Conhecido como Yowjab, recife fica exposto na maré baixa, abre canais e piscinas e faz a água escorrer em cascatas pelas bordas
Do barco,a primeira vista é que se parece uma faixa tranquila do oceano Índico. Não há parede de coral, cachoeira nem sinal claro do fenômeno. Poucos minutos depois, a água começa a baixar e uma enorme plataforma escura toma conta da paisagem local.
O espetáculo acontece no recife de Montgomery, conhecido como Yowjab pelos povos indígenas da região de Kimberley, no extremo oeste da Austrália. Durante a maré baixa, partes do recife ficam até oito metros acima da superfície e permanecem expostas por cerca de duas a três horas.
A impressão é de que o fundo do mar está subindo. O movimento, porém, é outro: o recife fica parado enquanto a maré recua depressa. A água acumulada no topo escorre pelas laterais e abre dezenas de quedas-d’água em pleno oceano.
Um gigante escondido
Com aproximadamente 400 quilômetros quadrados, Yowjab é considerado o maior recife costeiro da Austrália. Boa parte dessa estrutura desaparece sob a água assim que a maré volta a subir.
Também não se trata de um recife formado apenas por corais. Sua base reúne dolomita e arenito com cerca de 1,8 bilhão de anos. Por cima dela, algas coralinas criaram pequenas cristas capazes de reter a água quando o nível do mar desce.
É esse desenho natural que transforma o topo em um labirinto de canais, lagoas rasas e piscinas. Vista de uma embarcação, a água parece correr para fora do recife, como se o oceano tivesse aberto uma série de comportas.
Vida presa nas piscinas
A mudança repentina da maré altera a rotina de toda a fauna. Peixes, tartarugas-verdes e animais menores permanecem por algum tempo nas piscinas formadas sobre a plataforma. Tubarões-de-pontas-negras, dugongos e golfinhos procuram canais mais fundos até que a água retorne.
Aves marinhas aproveitam o intervalo para caçar nas áreas descobertas. Crocodilos-de-estuário também vivem na região. Embora a exposição ao sol seja intensa e a temperatura varie bastante, muitas espécies locais desenvolveram resistência ao calor e a períodos fora d’água.

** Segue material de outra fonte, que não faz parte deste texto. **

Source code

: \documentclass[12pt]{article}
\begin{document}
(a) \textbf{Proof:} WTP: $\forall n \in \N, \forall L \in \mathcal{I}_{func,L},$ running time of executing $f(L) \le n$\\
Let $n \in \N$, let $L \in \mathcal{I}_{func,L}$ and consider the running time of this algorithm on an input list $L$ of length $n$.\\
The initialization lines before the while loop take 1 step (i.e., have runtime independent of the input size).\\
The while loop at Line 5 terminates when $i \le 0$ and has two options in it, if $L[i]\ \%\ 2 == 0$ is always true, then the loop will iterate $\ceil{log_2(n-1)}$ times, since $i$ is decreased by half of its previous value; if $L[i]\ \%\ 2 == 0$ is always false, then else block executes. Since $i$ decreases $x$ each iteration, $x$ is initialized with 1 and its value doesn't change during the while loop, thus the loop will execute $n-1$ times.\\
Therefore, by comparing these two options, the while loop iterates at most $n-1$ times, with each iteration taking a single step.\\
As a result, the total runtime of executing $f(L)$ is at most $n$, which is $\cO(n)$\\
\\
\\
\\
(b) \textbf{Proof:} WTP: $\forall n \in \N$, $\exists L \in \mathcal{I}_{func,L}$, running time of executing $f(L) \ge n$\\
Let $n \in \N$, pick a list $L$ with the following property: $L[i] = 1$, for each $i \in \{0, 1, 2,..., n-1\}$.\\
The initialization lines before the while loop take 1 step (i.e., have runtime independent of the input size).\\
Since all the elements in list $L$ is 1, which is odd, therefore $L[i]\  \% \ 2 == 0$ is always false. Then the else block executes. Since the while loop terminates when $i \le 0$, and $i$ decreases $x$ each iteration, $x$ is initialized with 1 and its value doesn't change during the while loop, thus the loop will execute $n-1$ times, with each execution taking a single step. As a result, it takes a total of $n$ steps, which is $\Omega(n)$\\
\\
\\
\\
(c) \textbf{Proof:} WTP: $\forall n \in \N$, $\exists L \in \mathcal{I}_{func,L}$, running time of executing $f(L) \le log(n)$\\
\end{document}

O recife, portanto, não fica vazio quando aparece. Durante poucas horas, ele revela uma vida que continua escondida no restante do dia.
Viagem depende da maré
Yowjab fica a cerca de 20 quilômetros do continente, em uma das áreas mais isoladas da costa australiana. A maior parte dos visitantes chega em cruzeiros de vários dias pela região de Kimberley. Outra possibilidade são os voos panorâmicos que partem de Broome e Derby.
As viagens marítimas costumam ocorrer entre março e novembro, com maior procura no período seco, sobretudo de junho a agosto. Ainda assim, o horário da maré decide tudo. Chegar cedo ou passar o dia por perto não garante a cena: é preciso alcançar o canal justamente quando a água começa a recuar.
Cultura e turismo
Para o povo Dambeemangaddee, Yowjab não é apenas uma atração natural. O recife ocupa um lugar importante nas histórias de criação, no passado e na relação dessas comunidades com o mar.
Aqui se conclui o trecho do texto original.